Debian stock kernel 2.4.27 and up are ipsec compatible although if you think otherwise check for the kernel-patch-openswan package.

Installation

L2TPns

Installation

L2TPns is a layer 2 tunneling protocol network server (LNS). It supports up to 65535 concurrent sessions per server/cluster plus ISP features such as rate limiting, walled garden, usage accounting, and more.

In a personal note - L2TPns is highly configurable for many cases, and extremely reliable for production/commercial use.

Step 1:

Make sure you have libcli-1.8 development package installed:

$ apt-cache search libcli
libcli-dev - emulates a cisco style telnet command-line interface (dev files)
libcli1 - emulates a cisco style telnet command-line interface
$ apt-get install libcli-dev

Step 2:

Download the source from SourceForge.

Step 3:

Build and install: make && make install

Note

Alternately, you can skip these steps and simply apt-get install l2tpns.

Note

On RPM-based distributions, you should be able to make packages from the libcli and l2tpns source tarballs with rpmbuild -ta.

Once compilation is done you will have l2tpns in /usr/sbin/l2tpns, and all configuration files can be found in /etc/l2tpns/.

Configuration

The only configuration that L2TPns takes is centralized in the configuration file /etc/l2tpns/startup-config.

set debug 2                               # Debugging level
set log_file "/var/log/l2tpns"            # Log file: comment out to use stderr, use
                                          # "syslog:facility" for syslog
set pid_file "/var/run/l2tpns.pid"        # Write pid to this file
set l2tp_secret _"secret"_                  # shared secret
set primary_dns _212.117.128.6_             # Only 2 DNS server entries are allowed
set secondary_dns _212.117.129.3_
set primary_radius _192.168.0.1_            # Can have multiple radius server entries,
                                          # but ony one radius secret
set primary_radius_port 1812
set radius_secret _"radius_secret"_
set radius_accounting yes
set radius_dae_port 3799
set accounting_dir "/var/run/l2tpns/acct" # Write usage accounting files into specified
					  # directory
set peer_address _192.168.0.1_              # Gateway address given to clients
load plugin "sessionctl"                  # Drop/kill sessions
load plugin "autothrottle"                # Throttle/snoop based on RADIUS
load plugin "throttlectl"                 # Control throttle/snoop with nsctl
load plugin "snoopctl"

This is the trimmed down version of probably most of the common configuration and even some extra options.

Important configuration options are highlighted and you should adjust these to meet your network needs.

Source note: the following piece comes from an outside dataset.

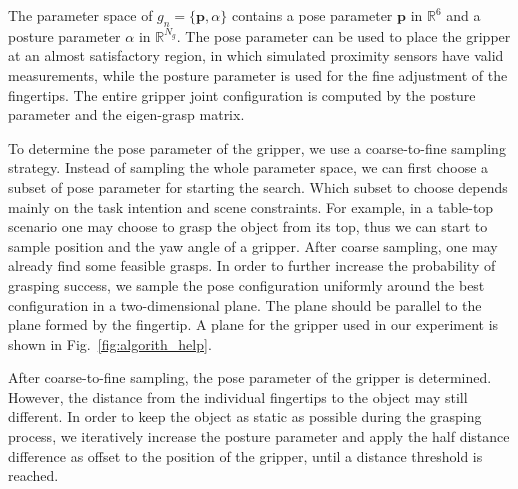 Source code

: The parameter space of $g_n = \lbrace \bm{p}, {\alpha} \rbrace $ contains a pose parameter $\bm{p}$ in $\mathbb{R}^6$ and a posture parameter ${\alpha}$ in $\mathbb{R}^{N_g}$. The pose parameter can be used to place the gripper at an almost satisfactory region, in which simulated proximity sensors have valid measurements, while the posture parameter is used for the fine adjustment of the fingertips. The entire gripper joint configuration is computed by the posture parameter and the eigen-grasp matrix. 

To determine the pose parameter of the gripper, we use a coarse-to-fine sampling strategy. Instead of sampling the whole parameter space, we can first choose a subset of pose parameter for starting the search. Which subset to choose depends mainly on the task intention and scene constraints. For example, in a table-top scenario one may choose to grasp the object from its top, thus we can start to sample position and the yaw angle of a gripper. After coarse sampling, one may already find some feasible grasps. In order to further increase the probability of grasping success, we sample the pose configuration uniformly around the best configuration in a two-dimensional plane. The plane should be parallel to the plane formed by the fingertip. A plane for the gripper used in our experiment is shown in Fig.~\ref{fig:algorith_help}.

After coarse-to-fine sampling, the pose parameter of the gripper is determined. However, the distance from the individual fingertips to the object may still different. In order to keep the object as static as possible during the grasping process, we iteratively increase the posture parameter and apply the half distance difference as offset to the position of the gripper, until a distance threshold is reached.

We can deploy all of the environment into one box which is of course not a very good idea from a security point of view, but will function just fine. Moreover, we will be using aliased IP addresses so once you’ve decided to move the FreeRADIUS daemon to another computer on the LAN it will be fairly easy and won’t take too much configuration into it.

Next, we need to setup the IP pool that L2TPns will provide to each VPN client. The configuration file is located at /etc/l2tpns/ip_pool and should look like the following:

172.16.21.0/24

Important

Of course you can change this pool to anything else (IANA IPs assigned for private internets only) just make sure it is not conflicting with your current LAN network addresses. This means that if you’ve assigned addresses of 192.168.0.1 and 192.168.0.2 to your LAN boxes you can’t have a pool of 192.168.0.1/24 defined since L2TPns will try to route those addresses from the tun device, which is needless to say a bad idea…

Next up, creating the access-list for L2TPns.

Add a username and password into /etc/l2tpns/users:

admin:12345

The password may either be plain-text as above, or encrypted with MD5 or DES (to distinguish DES from plain-text passwords, prefix the value with {crypt}).

L2TPns utilizes a terminal connection on port 23 which you would feel very comfortable in if you have worked with routers and switches devices before. The terminal provides control over the ppp termination which is why we’ve created an account to log on to.

IPsec

Installation

User-space IPsec tools for various IPsec implementations exist for linux, among them is the port of KAME’s libipsec, setkey, and racoon. Others are the OpenSWAN (a successor to the FreeSWAN project).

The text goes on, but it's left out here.